What you will do: Exactly retype the opening line of the entries and every line after it, ending with the line that contains "Selecionar razões, de". Skip all pictures.

[Source texts of formatted documents]
+++++
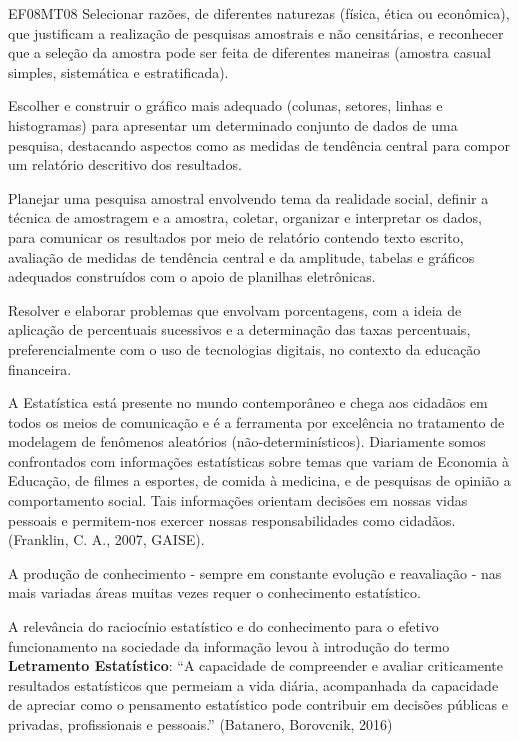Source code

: \begin{apresentacao}
\begin{habilities}{EF08MT08}
Selecionar razões, de diferentes naturezas (física, ética ou econômica), que justificam a realização de pesquisas amostrais e não censitárias, e reconhecer que a seleção da amostra pode ser feita de diferentes maneiras (amostra casual simples, sistemática e estratificada).

Escolher e construir o gráfico mais adequado (colunas, setores, linhas e histogramas) para apresentar um determinado conjunto de dados de uma pesquisa, destacando aspectos como as medidas de tendência central para compor um relatório descritivo dos resultados.

Planejar uma pesquisa amostral envolvendo tema da realidade social, definir a técnica de amostragem e a amostra, coletar, organizar e interpretar os dados, para comunicar os resultados por meio de relatório contendo texto escrito, avaliação de medidas de tendência central e da amplitude, tabelas e gráficos adequados construídos com o apoio de planilhas eletrônicas.

Resolver e elaborar problemas que envolvam porcentagens, com a ideia de aplicação de percentuais sucessivos e a determinação das taxas percentuais, preferencialmente com o uso de tecnologias digitais, no contexto da educação financeira.
\end{habilities}

A Estatística está presente no mundo contemporâneo e chega aos cidadãos em todos os meios de comunicação e é a ferramenta por excelência no tratamento de modelagem de fenômenos aleatórios (não-determinísticos). Diariamente somos confrontados com informações estatísticas sobre temas que variam de Economia à Educação, de filmes a esportes, de comida à medicina, e de pesquisas de opinião a comportamento social. Tais informações orientam decisões em nossas vidas pessoais e permitem-nos exercer nossas responsabilidades como cidadãos. (Franklin, C. A., 2007, GAISE).

A produção de conhecimento - sempre em constante evolução e reavaliação - nas mais variadas áreas muitas vezes requer o conhecimento estatístico.

A relevância do raciocínio estatístico e do conhecimento para o efetivo funcionamento na sociedade da informação levou à introdução do termo \textbf{Letramento Estatístico}: “A capacidade de compreender e avaliar criticamente resultados estatísticos que permeiam a vida diária,  acompanhada da capacidade de apreciar como o pensamento estatístico pode contribuir em decisões públicas e privadas, profissionais e pessoais.” (Batanero, Borovcnik, 2016)


\end{apresentacao}

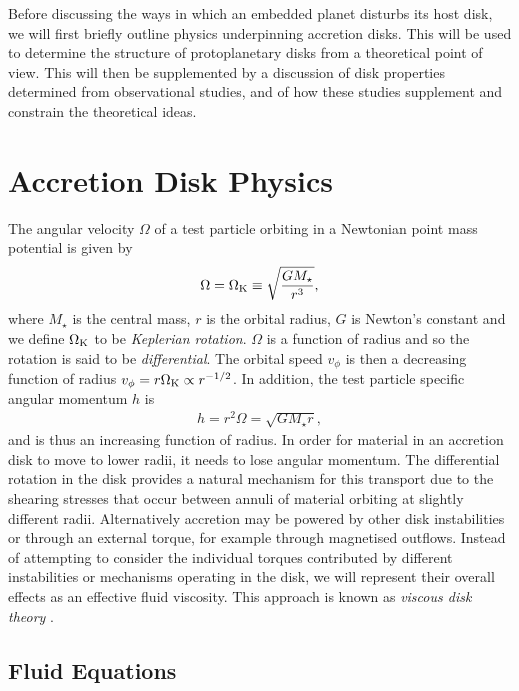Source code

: Before discussing the ways in which an embedded planet disturbs its host disk, we will first briefly outline physics underpinning accretion disks.
This will be used to determine the structure of protoplanetary disks from a theoretical point of view.
This will then be supplemented by a discussion of disk properties determined from observational studies, and of how these studies supplement and constrain the theoretical ideas.

\section{Accretion Disk Physics}

The angular velocity $\Omega$ of a test particle orbiting in a Newtonian point mass potential is given by
\begin{align}
    \Omega = \Omega_{\rm K} \equiv \sqrt{\frac{G M_\star}{r^3}}, \label{eq:point_pot}
\end{align}
where $M_\star$ is the central mass, $r$ is the orbital radius, $G$ is Newton's constant and we  define $\Omega_{\rm K}$ to be \textit{Keplerian rotation}.
$\Omega$ is a function of radius and so the rotation is said to be \textit{differential}.
The orbital speed $v_\phi$ is then a decreasing function of radius $v_\phi = r \Omega_{\rm K} \propto r^{-1/2}$.
In addition, the test particle specific angular momentum $h$ is
\begin{align}
    h = r^2 \Omega = \sqrt{G M_\star r}, \label{eq:ang_mom}
\end{align}
and is thus an increasing function of radius.
In order for material in an accretion disk to move to lower radii, it needs to lose angular momentum.
The differential rotation in the disk provides a natural mechanism for this transport due to the shearing stresses that occur between annuli of material orbiting at slightly different radii.
Alternatively accretion may be powered by other disk instabilities or through an external torque, for example through magnetised outflows.
Instead of attempting to consider the individual torques contributed by different instabilities or mechanisms operating in the disk, we will represent their overall effects as an effective fluid viscosity.
This approach is known as \textit{viscous disk theory} \citep{lynden-bell1974,shakura1973}.

\subsection{Fluid Equations} \label{sec:fluid_eqns}

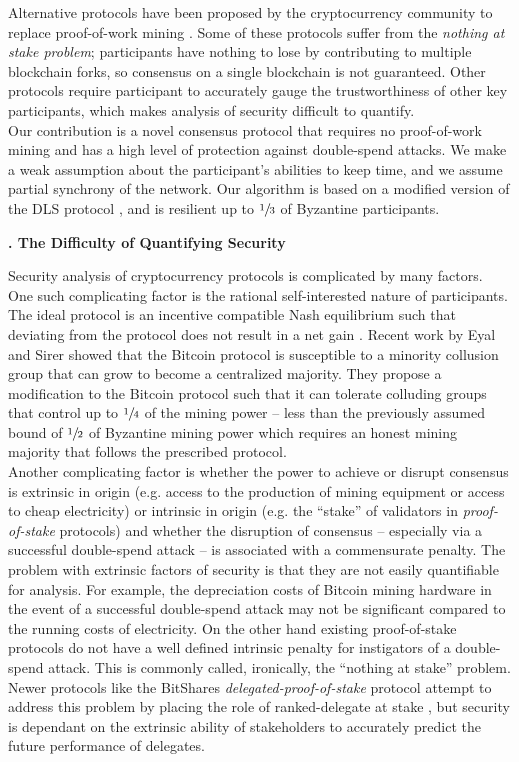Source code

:\documentclass[letter,11pt]{article}
\newcounter{myseccnt}     %
\newcounter{mysubseccnt}  %
\newcommand{\mysection}[1]
{\vspace{9mm}\noindent\fontsize{13pt}{15pt}\setcounter{mysubseccnt}{0}
\stepcounter{myseccnt}\textbf{\arabic{myseccnt}. #1}\normalsize\vspace{5mm}}
\begin{document}
Alternative protocols have been proposed by the cryptocurrency community to replace proof-of-work mining \cite{conf:nxt, conf:bitshares}.  Some of these protocols suffer from the \textit{nothing at stake problem};  participants have nothing to lose by contributing to multiple blockchain forks, so consensus on a single blockchain is not guaranteed.  Other protocols require participant to accurately gauge the trustworthiness of other key participants, which makes analysis of security difficult to quantify.\\

Our contribution is a novel consensus protocol that requires no proof-of-work mining and has a high level of protection against double-spend attacks.  We make a weak assumption about the participant’s abilities to keep time, and we assume partial synchrony of the network.  Our algorithm is based on a modified version of the DLS protocol \cite{article:dwork}, and is resilient up to $\sfrac{1}{3}$ of Byzantine participants.



\mysection{The Difficulty of Quantifying Security}

Security analysis of cryptocurrency protocols is complicated by many factors.   One such complicating factor is the rational self-interested nature of participants.  The ideal protocol is an incentive compatible Nash equilibrium such that deviating from the protocol does not result in a net gain \cite{article:kroll}.  Recent work by Eyal and Sirer \cite{article:eyal} showed that the Bitcoin protocol is susceptible to a minority collusion group that can grow to become a centralized majority.  They propose a modification to the Bitcoin protocol such that it can tolerate colluding groups that control up to $\sfrac{1}{4}$ of the mining power – less than the previously assumed bound of $\sfrac{1}{2}$ of Byzantine mining power which requires an honest mining majority that follows the prescribed protocol.\\

Another complicating factor is whether the power to achieve or disrupt consensus is extrinsic in origin (e.g. access to the production of mining equipment or access to cheap electricity) or intrinsic in origin (e.g. the “stake” of validators in \textit{proof-of-stake} protocols) and whether the disruption of consensus – especially via a successful double-spend attack – is associated with a commensurate penalty.  The problem with extrinsic factors of security is that they are not easily quantifiable for analysis.  For example, the depreciation costs of Bitcoin mining hardware in the event of a successful double-spend attack may not be significant compared to the running costs of electricity.  On the other hand existing proof-of-stake protocols do not have a well defined intrinsic penalty for instigators of a double-spend attack.  This is commonly called, ironically, the “nothing at stake” problem.  Newer protocols like the BitShares \textit{delegated-proof-of-stake} protocol attempt to address this problem by placing the role of ranked-delegate at stake \cite{conf:bitshares}, but security is dependant  on the extrinsic ability of stakeholders to accurately predict the future performance of delegates.\\
\end{document}
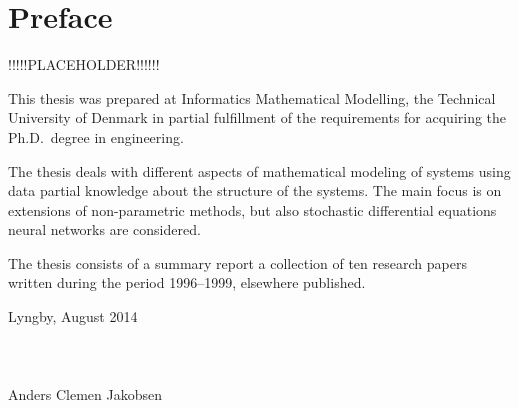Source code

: \chapter{Preface}

!!!!!PLACEHOLDER!!!!!!

This thesis was prepared at Informatics Mathematical Modelling,
the Technical University of Denmark in partial fulfillment of the
requirements for acquiring the Ph.D.\ degree in engineering.

The thesis deals with different aspects of mathematical modeling of
systems using data partial knowledge about the structure of the
systems.  The main focus is on extensions of non-parametric methods,
but also stochastic differential equations neural networks are
considered.

The thesis consists of a summary report a collection of ten
research papers written during the period 1996--1999, elsewhere
published.

\vspace{20mm}
\mbox{}\hfill
\begin{minipage}[t]{80mm}
  Lyngby, August 2014
  \\ \\ \\ \\
Anders Clemen Jakobsen
\end{minipage}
+++++
Answer section:
Source code

: \begin{apresentacao}
\begin{habilities}{EF08MT08}
Selecionar razões, de diferentes naturezas (física, ética ou econômica), que justificam a realização de pesquisas amostrais e não censitárias, e reconhecer que a seleção da amostra pode ser feita de diferentes maneiras (amostra casual simples, sistemática e estratificada).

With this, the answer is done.